Dizia um que coçar um cafuné
nas costas do animal faz que adormeça;
outro enfiava um pau, sem muita pressa,
quando tentava o caimão morder-lhe o pé!...
Quando a conversa mais séria foi ficando,
teve um que disse ter pescado a iara,
outro prendera em armadilha até o caipora!
Mas mesmo de tantas proezas se gabando,
quando a mentira já foi ficando rara,
um ou dois já ameaçavam ir embora...
O TOMBO DA ONÇA III
E então caçadas de onça já iniciaram,
cada um a descrever maior bravata,
de como haviam percorrido a mata
e todo tipo de onça então mataram...
Até que a Nhô Bentico interrogaram:
“Matei uma onça de espinha partida!”
“Mas como...?” Toda a turma ali reunida
se surpreendeu e ainda mais lhe perguntaram.
“É que eu atirei e a espingarda negou fogo!
Então subi numa árvore e a onça atrás!
Chegou bem perto, até que escorregou...”
“Partiu a espinha na queda e morreu logo!...”
“Mas que sorte! Eu me borrava todo, meu rapaz!”

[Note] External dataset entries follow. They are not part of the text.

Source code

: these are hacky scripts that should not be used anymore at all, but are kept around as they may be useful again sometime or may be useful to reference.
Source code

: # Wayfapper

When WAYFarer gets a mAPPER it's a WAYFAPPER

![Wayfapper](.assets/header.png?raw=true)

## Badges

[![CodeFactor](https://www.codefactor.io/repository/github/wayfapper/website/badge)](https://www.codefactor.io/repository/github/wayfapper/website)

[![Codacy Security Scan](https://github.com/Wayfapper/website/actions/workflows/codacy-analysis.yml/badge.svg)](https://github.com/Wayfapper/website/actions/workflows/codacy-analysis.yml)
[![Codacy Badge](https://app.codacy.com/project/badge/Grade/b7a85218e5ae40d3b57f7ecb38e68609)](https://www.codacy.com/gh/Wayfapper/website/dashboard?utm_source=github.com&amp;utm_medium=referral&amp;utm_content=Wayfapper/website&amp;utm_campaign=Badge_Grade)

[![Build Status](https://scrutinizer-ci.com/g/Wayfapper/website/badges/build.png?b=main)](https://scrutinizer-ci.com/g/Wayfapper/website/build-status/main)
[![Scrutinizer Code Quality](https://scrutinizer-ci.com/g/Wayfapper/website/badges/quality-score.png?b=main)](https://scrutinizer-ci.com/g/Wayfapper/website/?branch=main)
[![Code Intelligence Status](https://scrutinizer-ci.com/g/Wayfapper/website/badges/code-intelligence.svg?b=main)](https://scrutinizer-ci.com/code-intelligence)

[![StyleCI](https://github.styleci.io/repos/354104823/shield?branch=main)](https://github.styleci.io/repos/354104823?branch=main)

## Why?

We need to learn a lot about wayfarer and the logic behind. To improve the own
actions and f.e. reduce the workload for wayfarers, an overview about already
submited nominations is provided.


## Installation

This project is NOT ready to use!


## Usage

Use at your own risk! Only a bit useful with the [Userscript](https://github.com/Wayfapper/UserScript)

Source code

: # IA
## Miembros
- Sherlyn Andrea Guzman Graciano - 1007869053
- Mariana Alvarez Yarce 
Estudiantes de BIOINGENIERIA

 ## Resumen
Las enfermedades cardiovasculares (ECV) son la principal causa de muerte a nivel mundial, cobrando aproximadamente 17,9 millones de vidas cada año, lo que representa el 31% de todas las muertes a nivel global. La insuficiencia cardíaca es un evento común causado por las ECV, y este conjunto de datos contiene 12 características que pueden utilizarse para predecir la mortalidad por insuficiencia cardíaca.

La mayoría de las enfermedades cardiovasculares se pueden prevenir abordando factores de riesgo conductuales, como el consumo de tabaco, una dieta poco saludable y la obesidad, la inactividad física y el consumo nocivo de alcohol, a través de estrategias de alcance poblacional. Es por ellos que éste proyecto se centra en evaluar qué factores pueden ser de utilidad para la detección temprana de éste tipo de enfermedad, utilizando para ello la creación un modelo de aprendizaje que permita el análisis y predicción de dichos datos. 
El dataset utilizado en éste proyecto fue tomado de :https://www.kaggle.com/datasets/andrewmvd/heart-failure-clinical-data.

“E no que pensa vancê que ela pisou...?”
O BURRO DO JECA I (16 OUT 12)
Um fazendeiro de Minas Gerais
queria um burro novo adquirir,
para a carroça até a feira conduzir,
onde vendia produtos naturais.
Um dia o empregado, que jamais
lhe falhara, chegou para pedir
um burro novo para dirigir,
que o burro velho não aguentava mais.
Então o fazendeiro perguntou
se ele sabia de um animal à venda
e o empregado respondeu que conhecia.
“Nhô Venâncio tem um burro que criou
faz uns três anos, que é uma boa prenda,
nem é demais o preço que pedia...”
O BURRO DO JECA II
E assim o fazendeiro concordou:
“Mas quero ver o bicho pessoalmente.”
Concordando o empregado, humildemente,
o animal com o dono então chamou.
Veio Nhô Venâncio e então se apresentou,
com seu burrico a marchar, placidamente,
por uma corda amarrado, bem paciente,
e o fazendeiro logo dele se agradou.
Ficaram horas, como então era costume,
assuntando, conversando sobre o tempo,
até tocarem no assunto de verdade,
a pouco e pouco, remexendo o lume,
para acender o pito, em leve alento,
por cortesia, indolência ou amizade...
O BURRO DO JECA III
Até que enfim chegaram ao finalmente
e começaram a barganhar o preço...
Dizia Venâncio pelo bicho ter apreço
e o fazendeiro não precisar urgente...
Mas de tanto regatearem, ficou assente
o preço do animal, sem mais regresso,
cada um deles acreditando no sucesso
desse negócio tratado amavelmente...
Após pagar, o fazendeiro perguntou
qual era o nome que tinha o seu burrico
e Nhô Venâncio disse não saber...
“Mas como? Não é seu o bicho?” se espantou
o fazendeiro. “Perguntei, mas nunca quis dizer,
ele não fala... Mas eu chamo ele de Chico...”
ACIDENTE I (16 OUT 12)
Aconteceu um acidente horrível
numa estradinha de terra do interior.
Um sitiante puxava o seu trator
com um reboque e a carga mais incrível...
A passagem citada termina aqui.